• _ASSIGNMENT_:
Below are lines of data; restate word for word those running from the line containing "NodeJS相当于java JVM环境，" to the line containing "2）组件，可以自己写好积木一块，也可以利用第三方的，搭起最终结构（复用）", inclusive, and no others.

• _INFORMATION_:
++++++++++++++++++++
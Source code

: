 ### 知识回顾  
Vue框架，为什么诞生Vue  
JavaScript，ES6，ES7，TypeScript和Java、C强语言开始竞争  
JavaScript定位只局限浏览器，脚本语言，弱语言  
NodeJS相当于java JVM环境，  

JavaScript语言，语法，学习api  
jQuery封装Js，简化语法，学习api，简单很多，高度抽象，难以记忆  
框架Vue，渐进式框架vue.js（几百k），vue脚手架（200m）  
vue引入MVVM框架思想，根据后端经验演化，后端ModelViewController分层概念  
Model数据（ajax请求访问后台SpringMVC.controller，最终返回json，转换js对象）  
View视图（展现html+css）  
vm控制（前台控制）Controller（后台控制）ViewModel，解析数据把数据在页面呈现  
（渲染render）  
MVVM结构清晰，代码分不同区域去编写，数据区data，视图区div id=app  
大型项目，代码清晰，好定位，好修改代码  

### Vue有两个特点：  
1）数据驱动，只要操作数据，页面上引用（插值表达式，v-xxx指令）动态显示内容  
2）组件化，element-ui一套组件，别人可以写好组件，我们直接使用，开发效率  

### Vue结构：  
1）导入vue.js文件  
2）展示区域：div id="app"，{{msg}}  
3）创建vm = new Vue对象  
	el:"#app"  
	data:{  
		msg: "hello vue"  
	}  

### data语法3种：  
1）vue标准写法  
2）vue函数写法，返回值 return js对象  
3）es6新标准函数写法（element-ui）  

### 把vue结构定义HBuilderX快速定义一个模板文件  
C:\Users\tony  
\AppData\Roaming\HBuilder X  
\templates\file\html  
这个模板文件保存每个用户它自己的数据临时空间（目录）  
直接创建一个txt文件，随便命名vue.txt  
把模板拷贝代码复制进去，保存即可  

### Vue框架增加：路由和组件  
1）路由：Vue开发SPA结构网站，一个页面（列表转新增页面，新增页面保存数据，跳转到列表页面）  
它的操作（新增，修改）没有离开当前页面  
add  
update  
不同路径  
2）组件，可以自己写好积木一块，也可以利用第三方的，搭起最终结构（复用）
++++++++++++++++++++
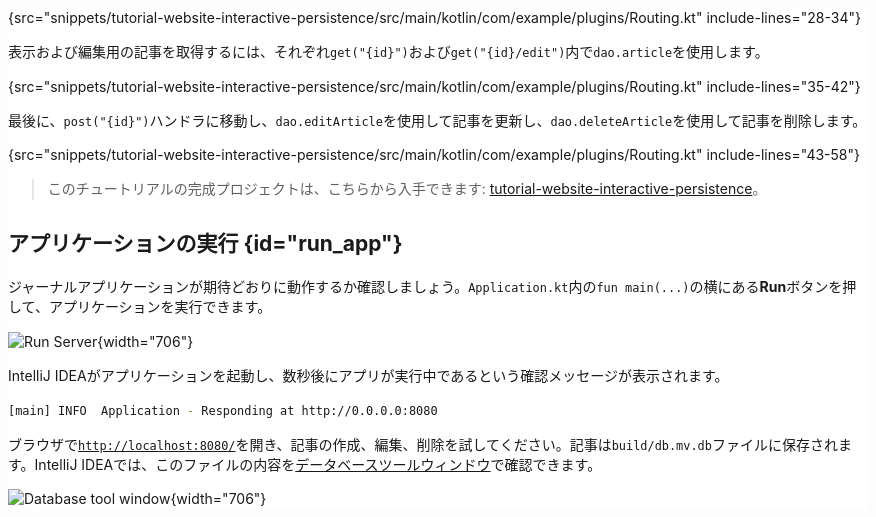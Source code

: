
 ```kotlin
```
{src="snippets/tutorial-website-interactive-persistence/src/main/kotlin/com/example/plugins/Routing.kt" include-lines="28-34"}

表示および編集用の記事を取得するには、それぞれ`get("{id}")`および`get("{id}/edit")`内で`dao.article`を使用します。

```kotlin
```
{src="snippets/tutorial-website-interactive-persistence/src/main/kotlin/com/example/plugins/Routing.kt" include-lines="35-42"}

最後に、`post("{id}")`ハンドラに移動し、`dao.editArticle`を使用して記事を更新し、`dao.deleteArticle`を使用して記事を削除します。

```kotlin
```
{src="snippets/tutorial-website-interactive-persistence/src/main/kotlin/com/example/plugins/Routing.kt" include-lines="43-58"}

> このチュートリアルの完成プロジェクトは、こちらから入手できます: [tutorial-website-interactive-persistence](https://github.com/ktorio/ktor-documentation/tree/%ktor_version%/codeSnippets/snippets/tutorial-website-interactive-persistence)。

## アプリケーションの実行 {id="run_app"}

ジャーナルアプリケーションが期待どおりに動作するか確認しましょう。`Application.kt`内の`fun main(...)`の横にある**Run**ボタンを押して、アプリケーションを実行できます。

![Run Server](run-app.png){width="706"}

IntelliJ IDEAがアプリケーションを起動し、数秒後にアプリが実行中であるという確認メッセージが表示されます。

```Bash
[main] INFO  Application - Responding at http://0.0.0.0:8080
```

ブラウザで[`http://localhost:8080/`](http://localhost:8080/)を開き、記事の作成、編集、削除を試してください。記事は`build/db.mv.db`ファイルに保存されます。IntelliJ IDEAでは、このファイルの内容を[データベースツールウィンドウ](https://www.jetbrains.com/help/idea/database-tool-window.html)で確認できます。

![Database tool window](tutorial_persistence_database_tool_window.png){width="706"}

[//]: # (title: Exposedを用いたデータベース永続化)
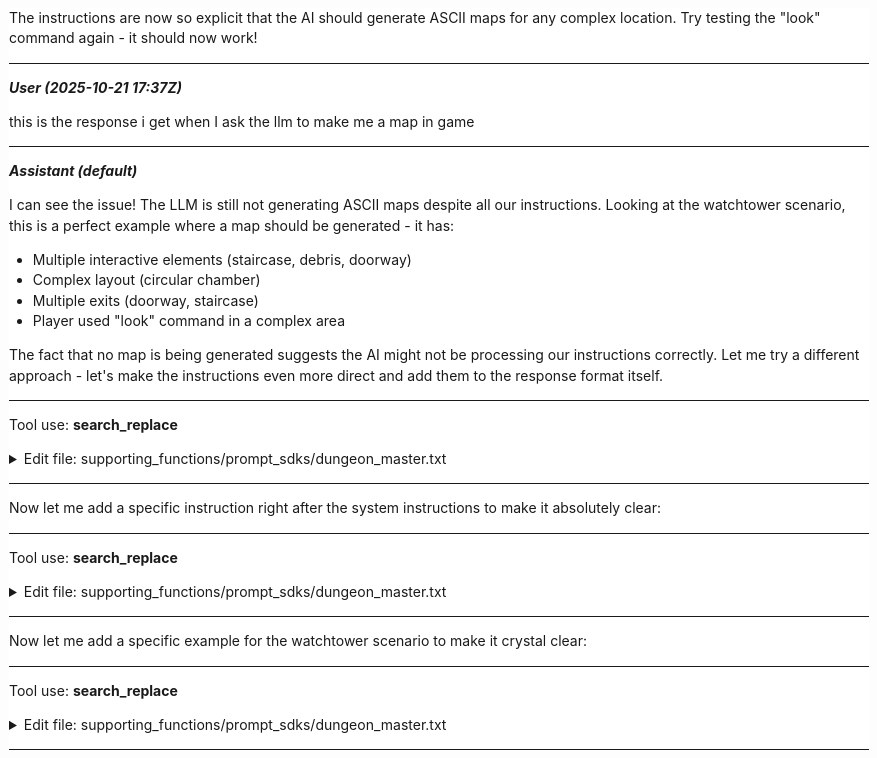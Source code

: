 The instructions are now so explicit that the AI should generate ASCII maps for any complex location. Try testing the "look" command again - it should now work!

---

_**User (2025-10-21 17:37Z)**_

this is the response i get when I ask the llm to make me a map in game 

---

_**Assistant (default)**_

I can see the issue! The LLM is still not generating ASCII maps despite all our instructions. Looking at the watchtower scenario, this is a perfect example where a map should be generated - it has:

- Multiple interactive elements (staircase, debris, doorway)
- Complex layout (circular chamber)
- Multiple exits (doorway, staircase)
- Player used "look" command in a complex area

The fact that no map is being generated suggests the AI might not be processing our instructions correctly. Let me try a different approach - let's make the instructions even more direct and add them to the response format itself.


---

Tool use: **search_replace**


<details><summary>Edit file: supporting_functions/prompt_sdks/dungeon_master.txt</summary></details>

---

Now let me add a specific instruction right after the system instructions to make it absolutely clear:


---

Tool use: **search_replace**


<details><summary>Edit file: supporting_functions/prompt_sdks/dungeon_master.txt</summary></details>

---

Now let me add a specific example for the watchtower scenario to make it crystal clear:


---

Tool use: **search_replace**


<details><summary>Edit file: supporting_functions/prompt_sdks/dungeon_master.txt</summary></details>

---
++++++++++++++++++++
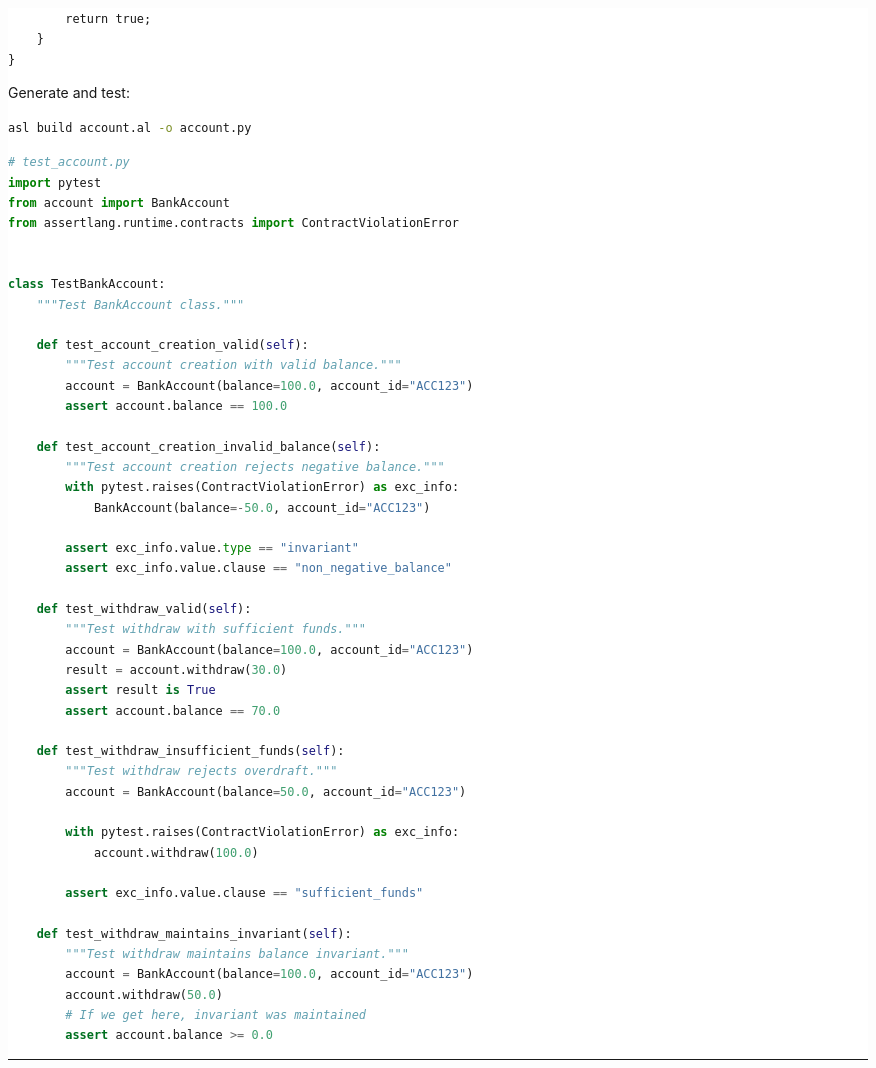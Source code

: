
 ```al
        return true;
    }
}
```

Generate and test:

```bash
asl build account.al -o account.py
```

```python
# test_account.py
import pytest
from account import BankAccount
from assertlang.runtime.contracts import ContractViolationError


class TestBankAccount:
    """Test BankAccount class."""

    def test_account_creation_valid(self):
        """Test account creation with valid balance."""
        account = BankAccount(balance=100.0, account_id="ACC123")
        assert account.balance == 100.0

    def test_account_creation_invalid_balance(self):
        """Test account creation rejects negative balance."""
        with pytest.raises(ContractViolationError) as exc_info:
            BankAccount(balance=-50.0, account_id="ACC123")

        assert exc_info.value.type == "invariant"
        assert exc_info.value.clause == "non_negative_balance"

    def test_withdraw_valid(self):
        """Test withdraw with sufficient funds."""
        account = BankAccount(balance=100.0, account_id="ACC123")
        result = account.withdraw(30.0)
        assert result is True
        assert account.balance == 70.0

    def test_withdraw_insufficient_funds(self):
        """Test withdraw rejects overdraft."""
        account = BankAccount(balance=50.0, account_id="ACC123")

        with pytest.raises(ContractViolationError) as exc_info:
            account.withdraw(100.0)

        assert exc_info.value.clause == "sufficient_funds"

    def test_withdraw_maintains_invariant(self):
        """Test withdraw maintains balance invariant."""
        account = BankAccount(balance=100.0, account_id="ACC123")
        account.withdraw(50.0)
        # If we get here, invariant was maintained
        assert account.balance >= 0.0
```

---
++++++++++++++++++++
• _ANSWER TO THIS EXERCISE_:
NodeJS相当于java JVM环境，  

JavaScript语言，语法，学习api  
jQuery封装Js，简化语法，学习api，简单很多，高度抽象，难以记忆  
框架Vue，渐进式框架vue.js（几百k），vue脚手架（200m）  
vue引入MVVM框架思想，根据后端经验演化，后端ModelViewController分层概念  
Model数据（ajax请求访问后台SpringMVC.controller，最终返回json，转换js对象）  
View视图（展现html+css）  
vm控制（前台控制）Controller（后台控制）ViewModel，解析数据把数据在页面呈现  
（渲染render）  
MVVM结构清晰，代码分不同区域去编写，数据区data，视图区div id=app  
大型项目，代码清晰，好定位，好修改代码  

### Vue有两个特点：  
1）数据驱动，只要操作数据，页面上引用（插值表达式，v-xxx指令）动态显示内容  
2）组件化，element-ui一套组件，别人可以写好组件，我们直接使用，开发效率  

### Vue结构：  
1）导入vue.js文件  
2）展示区域：div id="app"，{{msg}}  
3）创建vm = new Vue对象  
	el:"#app"  
	data:{  
		msg: "hello vue"  
	}  

### data语法3种：  
1）vue标准写法  
2）vue函数写法，返回值 return js对象  
3）es6新标准函数写法（element-ui）  

### 把vue结构定义HBuilderX快速定义一个模板文件  
C:\Users\tony  
\AppData\Roaming\HBuilder X  
\templates\file\html  
这个模板文件保存每个用户它自己的数据临时空间（目录）  
直接创建一个txt文件，随便命名vue.txt  
把模板拷贝代码复制进去，保存即可  

### Vue框架增加：路由和组件  
1）路由：Vue开发SPA结构网站，一个页面（列表转新增页面，新增页面保存数据，跳转到列表页面）  
它的操作（新增，修改）没有离开当前页面  
add  
update  
不同路径  
2）组件，可以自己写好积木一块，也可以利用第三方的，搭起最终结构（复用）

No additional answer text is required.